Modernisation d’Alger : 384 millions de dollars pour tout changer.

Le Wali d’Alger, Mohamed Abdennour Rabehi, vient d’annoncer une enveloppe colossale de 384 millions de dollars (soit environ 50 milliards de dinars) pour transformer la capitale. Ce budget record ne vise pas seulement à embellir les façades, mais à redessiner la silhouette même d’Alger. Cependant, derrière ces chiffres impressionnants, le défi reste entier : une administration sommée de suivre le rythme et des citoyens qui attendent un désengorgement réel d’une ville asphyxiée.

Une ambition maritime et économique

L’enjeu de ce projet est double : touristique et économique. L’idée phare est d’ouvrir enfin la ville sur sa baie grâce à des routes littorales qui valoriseront le foncier côtier et stimuleront l’attractivité de la zone. Des études sont déjà en cours pour lancer de nouvelles tranches de ce projet qui prévoit la création de vastes espaces de loisirs et d’infrastructures modernes.

Rigueur administrative : Livraison impérative en 2026

Conscient des retards chroniques, le Wali a été catégorique : les projets doivent être livrés dans l’année en cours. Il a également insisté sur l’assainissement des situations financières des entreprises de réalisation. Une mesure de saine gouvernance destinée à maintenir la cadence des chantiers et à préserver l’outil national de construction.

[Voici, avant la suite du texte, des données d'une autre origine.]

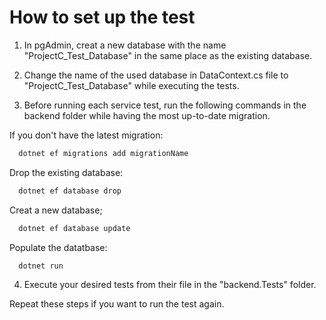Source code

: # How to set up the test

1. In pgAdmin, creat a new database with the name "ProjectC_Test_Database" in the same place as the existing database.
2. Change the name of the used database in DataContext.cs file to "ProjectC_Test_Database" while executing the tests.

3. Before running each service test, run the following commands in the backend folder while having the most up-to-date migration.

If you don't have the latest migration:

```bash
  dotnet ef migrations add migrationName
```

Drop the existing database:

```bash
  dotnet ef database drop
```

Creat a new database;

```bash
  dotnet ef database update
```

Populate the datatbase:

```bash
  dotnet run
```

4. Execute your desired tests from their file in the "backend.Tests" folder.

Repeat these steps if you want to run the test again.
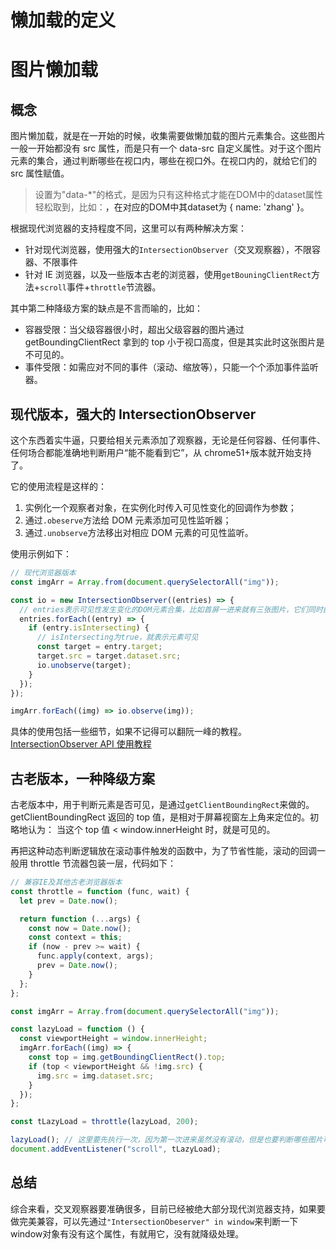 # 懒加载的定义

# 图片懒加载

## 概念

图片懒加载，就是在一开始的时候，收集需要做懒加载的图片元素集合。这些图片一般一开始都没有 src 属性，而是只有一个 data-src 自定义属性。对于这个图片元素的集合，通过判断哪些在视口内，哪些在视口外。在视口内的，就给它们的 src 属性赋值。

> 设置为"data-*"的格式，是因为只有这种格式才能在DOM中的dataset属性轻松取到，比如：<a data-name="zhang" />，在对应的DOM中其dataset为 { name: 'zhang' }。

根据现代浏览器的支持程度不同，这里可以有两种解决方案：

- 针对现代浏览器，使用强大的`IntersectionObserver`（交叉观察器），不限容器、不限事件
- 针对 IE 浏览器，以及一些版本古老的浏览器，使用`getBouningClientRect`方法+`scroll`事件+`throttle`节流器。

其中第二种降级方案的缺点是不言而喻的，比如：

- 容器受限：当父级容器很小时，超出父级容器的图片通过 getBoundingClientRect 拿到的 top 小于视口高度，但是其实此时这张图片是不可见的。
- 事件受限：如需应对不同的事件（滚动、缩放等），只能一个个添加事件监听器。

## 现代版本，强大的 IntersectionObserver

这个东西着实牛逼，只要给相关元素添加了观察器，无论是任何容器、任何事件、任何场合都能准确地判断用户“能不能看到它”，从 chrome51+版本就开始支持了。

它的使用流程是这样的：

1. 实例化一个观察者对象，在实例化时传入可见性变化的回调作为参数；
2. 通过`.obeserve`方法给 DOM 元素添加可见性监听器；
3. 通过`.unobserve`方法移出对相应 DOM 元素的可见性监听。

使用示例如下：

```js
// 现代浏览器版本
const imgArr = Array.from(document.querySelectorAll("img"));

const io = new IntersectionObserver((entries) => {
  // entries表示可见性发生变化的DOM元素合集，比如首屏一进来就有三张图片，它们同时由“不可见”变为“可见”
  entries.forEach((entry) => {
    if (entry.isIntersecting) {
      // isIntersecting为true，就表示元素可见
      const target = entry.target;
      target.src = target.dataset.src;
      io.unobserve(target);
    }
  });
});

imgArr.forEach((img) => io.observe(img));
```

具体的使用包括一些细节，如果不记得可以翻阮一峰的教程。[IntersectionObserver API 使用教程](http://www.ruanyifeng.com/blog/2016/11/intersectionobserver_api.html)

## 古老版本，一种降级方案

古老版本中，用于判断元素是否可见，是通过`getClientBoundingRect`来做的。getClientBoundingRect 返回的 top 值，是相对于屏幕视窗左上角来定位的。初略地认为： 当这个 top 值 < window.innerHeight 时，就是可见的。

再把这种动态判断逻辑放在滚动事件触发的函数中，为了节省性能，滚动的回调一般用 throttle 节流器包装一层，代码如下：

```js
// 兼容IE及其他古老浏览器版本
const throttle = function (func, wait) {
  let prev = Date.now();

  return function (...args) {
    const now = Date.now();
    const context = this;
    if (now - prev >= wait) {
      func.apply(context, args);
      prev = Date.now();
    }
  };
};

const imgArr = Array.from(document.querySelectorAll("img"));

const lazyLoad = function () {
  const viewportHeight = window.innerHeight;
  imgArr.forEach((img) => {
    const top = img.getBoundingClientRect().top;
    if (top < viewportHeight && !img.src) {
      img.src = img.dataset.src;
    }
  });
};

const tLazyLoad = throttle(lazyLoad, 200);

lazyLoad(); // 这里要先执行一次，因为第一次进来虽然没有滚动，但是也要判断哪些图片可见，并赋上src
document.addEventListener("scroll", tLazyLoad);
```

## 总结

综合来看，交叉观察器要准确很多，目前已经被绝大部分现代浏览器支持，如果要做完美兼容，可以先通过`"IntersectionObeserver" in window`来判断一下window对象有没有这个属性，有就用它，没有就降级处理。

L’épreuve du quotidien : Embouteillages et disparités

Toutefois, pour passer d’une « ville en chantier » à une métropole internationale, Alger doit lever ses freins historiques. Le premier reste le calvaire des embouteillages qui pourrissent la vie des travailleurs et des citoyens. Si ces nouvelles routes littorales ne s’accompagnent pas d’un plan de désengorgement global, le gain en attractivité sera étouffé par la saturation du trafic.